[Dataset items]
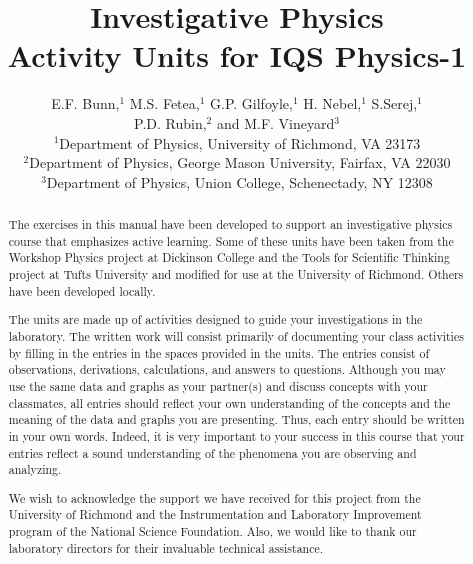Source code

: \documentclass[twoside]{article}
\begin{document}
\title{Investigative Physics\\ Activity Units for IQS Physics-1}


\author{E.F. Bunn,$^1$ M.S. Fetea,$^1$
G.P. Gilfoyle,$^1$ H. Nebel,$^1$ S.Serej,$^1$ \\ P.D. Rubin,$^2$ and M.F. Vineyard$^3$\\[8pt]
$^1$Department of Physics, University of Richmond, VA 23173 \\[4pt]
$^2$Department of Physics, George Mason University, Fairfax, VA  22030 \\[4pt]
$^3$Department of Physics, Union College, Schenectady, NY 12308}

\maketitle
\begin{abstract}
The exercises in this manual have been developed to support an investigative
physics course that emphasizes active learning. Some of these units have been
taken from the Workshop Physics project at Dickinson College and the Tools for
Scientific Thinking project at Tufts University and modified for use at the
University of Richmond. Others have been developed locally.

The units are made up of activities designed to guide your investigations in
the laboratory. The written work will consist primarily of documenting your
class activities by filling in the entries in the spaces provided in the units.
The entries consist of observations, derivations, calculations, and answers
to questions. Although you may use the same data and graphs as your partner(s)
and discuss concepts with your classmates, all entries should reflect your own
understanding of the concepts and the meaning of the data and graphs you are
presenting. Thus, each entry should be written in your own words. Indeed, it
is very important to your success in this course that your entries reflect a
sound understanding of the phenomena you are observing and analyzing.

We wish to acknowledge the support we have received for this project from the
University of Richmond and the Instrumentation and Laboratory Improvement program 
of the National Science Foundation. Also, we would like to thank our laboratory 
directors for their invaluable technical assistance.
\end{abstract}
\end{document}

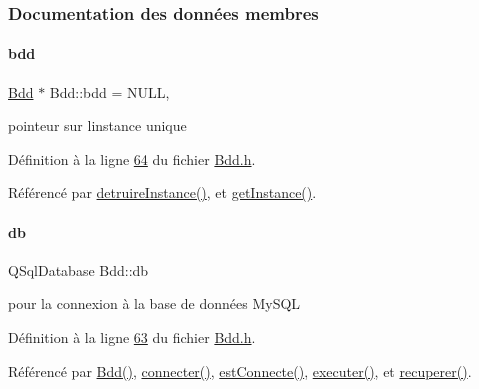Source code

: \subsubsection{Documentation des données membres}
\mbox{\label{class_bdd_a09bd3b3a31feedf3dd42a507e0249213}} 
\paragraph{\texorpdfstring{bdd}{bdd}}
{\footnotesize\ttfamily \hyperlink{class_bdd}{Bdd} $\ast$ Bdd\+::bdd = N\+U\+LL\hspace{0.3cm}{\ttfamily [static]}, {\ttfamily [private]}}



pointeur sur l\textquotesingle{}instance unique 



Définition à la ligne \hyperlink{_bdd_8h_source_l00064}{64} du fichier \hyperlink{_bdd_8h_source}{Bdd.\+h}.



Référencé par \hyperlink{_bdd_8cpp_source_l00073}{detruire\+Instance()}, et \hyperlink{_bdd_8cpp_source_l00053}{get\+Instance()}.

\mbox{\label{class_bdd_a8628c1686deda86999f86689c3e7268e}} 
\paragraph{\texorpdfstring{db}{db}}
{\footnotesize\ttfamily Q\+Sql\+Database Bdd\+::db\hspace{0.3cm}{\ttfamily [private]}}



pour la connexion à la base de données My\+S\+QL 



Définition à la ligne \hyperlink{_bdd_8h_source_l00063}{63} du fichier \hyperlink{_bdd_8h_source}{Bdd.\+h}.



Référencé par \hyperlink{_bdd_8cpp_source_l00027}{Bdd()}, \hyperlink{_bdd_8cpp_source_l00093}{connecter()}, \hyperlink{_bdd_8cpp_source_l00134}{est\+Connecte()}, \hyperlink{_bdd_8cpp_source_l00146}{executer()}, et \hyperlink{_bdd_8cpp_source_l00187}{recuperer()}.

\mbox{\label{class_bdd_a9fb6aa118a28c27307f27fd7662e462d}}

§ **Task directions**
Work through the entries, filtering for the string "label", and copy each line that holds it.

§ **Output of the task**
\mbox{\label{class_bdd_a09bd3b3a31feedf3dd42a507e0249213}} 
\mbox{\label{class_bdd_a8628c1686deda86999f86689c3e7268e}} 
\mbox{\label{class_bdd_a9fb6aa118a28c27307f27fd7662e462d}}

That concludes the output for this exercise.